Zoe drew a breath, preparing to shoot his accusation down in flames, but realised she couldn’t contradict him, so she stuck her tongue out.

Rory raised his eyebrow in response and took a small box from the pocket of his shirt.

‘Is this what you need?’ he mouthed.

‘Ha-de-ha,’ she replied, taking it. She pulled out two sets of foam ear plugs and handed him a pair. ‘In five minutes you’ll thank me, I promise.’

‘Rory!’screeched Zoe’s mum, leaping to her feet.
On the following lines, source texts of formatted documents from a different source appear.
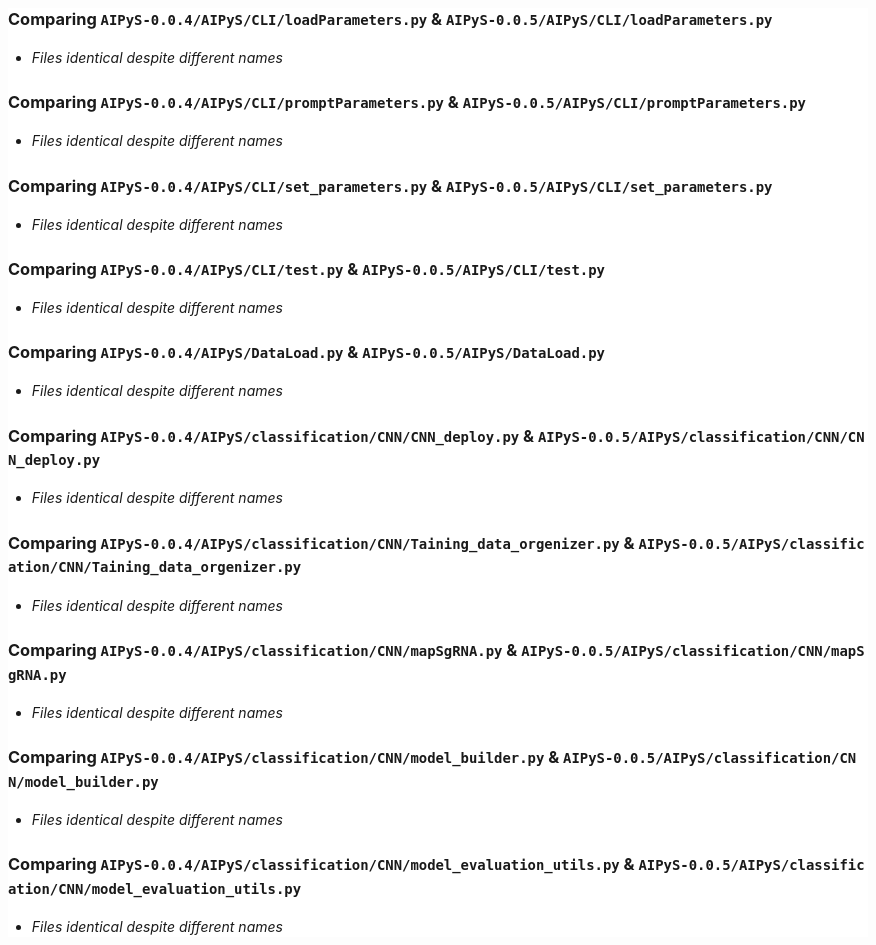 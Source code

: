 ### Comparing `AIPyS-0.0.4/AIPyS/CLI/loadParameters.py` & `AIPyS-0.0.5/AIPyS/CLI/loadParameters.py`

 * *Files identical despite different names*

### Comparing `AIPyS-0.0.4/AIPyS/CLI/promptParameters.py` & `AIPyS-0.0.5/AIPyS/CLI/promptParameters.py`

 * *Files identical despite different names*

### Comparing `AIPyS-0.0.4/AIPyS/CLI/set_parameters.py` & `AIPyS-0.0.5/AIPyS/CLI/set_parameters.py`

 * *Files identical despite different names*

### Comparing `AIPyS-0.0.4/AIPyS/CLI/test.py` & `AIPyS-0.0.5/AIPyS/CLI/test.py`

 * *Files identical despite different names*

### Comparing `AIPyS-0.0.4/AIPyS/DataLoad.py` & `AIPyS-0.0.5/AIPyS/DataLoad.py`

 * *Files identical despite different names*

### Comparing `AIPyS-0.0.4/AIPyS/classification/CNN/CNN_deploy.py` & `AIPyS-0.0.5/AIPyS/classification/CNN/CNN_deploy.py`

 * *Files identical despite different names*

### Comparing `AIPyS-0.0.4/AIPyS/classification/CNN/Taining_data_orgenizer.py` & `AIPyS-0.0.5/AIPyS/classification/CNN/Taining_data_orgenizer.py`

 * *Files identical despite different names*

### Comparing `AIPyS-0.0.4/AIPyS/classification/CNN/mapSgRNA.py` & `AIPyS-0.0.5/AIPyS/classification/CNN/mapSgRNA.py`

 * *Files identical despite different names*

### Comparing `AIPyS-0.0.4/AIPyS/classification/CNN/model_builder.py` & `AIPyS-0.0.5/AIPyS/classification/CNN/model_builder.py`

 * *Files identical despite different names*

### Comparing `AIPyS-0.0.4/AIPyS/classification/CNN/model_evaluation_utils.py` & `AIPyS-0.0.5/AIPyS/classification/CNN/model_evaluation_utils.py`

 * *Files identical despite different names*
She didn’t appear to notice the dining chair clattering to the floor behind her as she lurched towards him with the haste of a peri-menopausal woman with a hot flush spying a walk-in fridge.

‘Ma favourite future son-in-law!’

Rory leaned down into her embrace. ‘Hey, Mary, how was your flight up?’

‘Och, you were so kind to buy it for me. I tell you though, it was up and down faster than a nun’s knickers. Ooh, and I had some salty nuts.’

‘Mum!’

‘Said the actress to the bishop,’ cackled Morag.

The two older women howled with laughter as Zoe caught Rory’s eye. He pointed to his ear and mouthed ‘thank you’, then glanced around the room with a look of alarm.

Zoe knew he’d been expecting other people at dinner. Morag’s boyfriend, Big Jim, was meant to be there, as well as Fiona and her husband, Duncan, with their son, Liam. Their presence was meant to dilute the combined effect of two women who had reached the age where they’d ceased to care what most people thought of them.

Mary steered Rory into a chair and Morag deposited a cote de boeuf steak on a plate in front of him.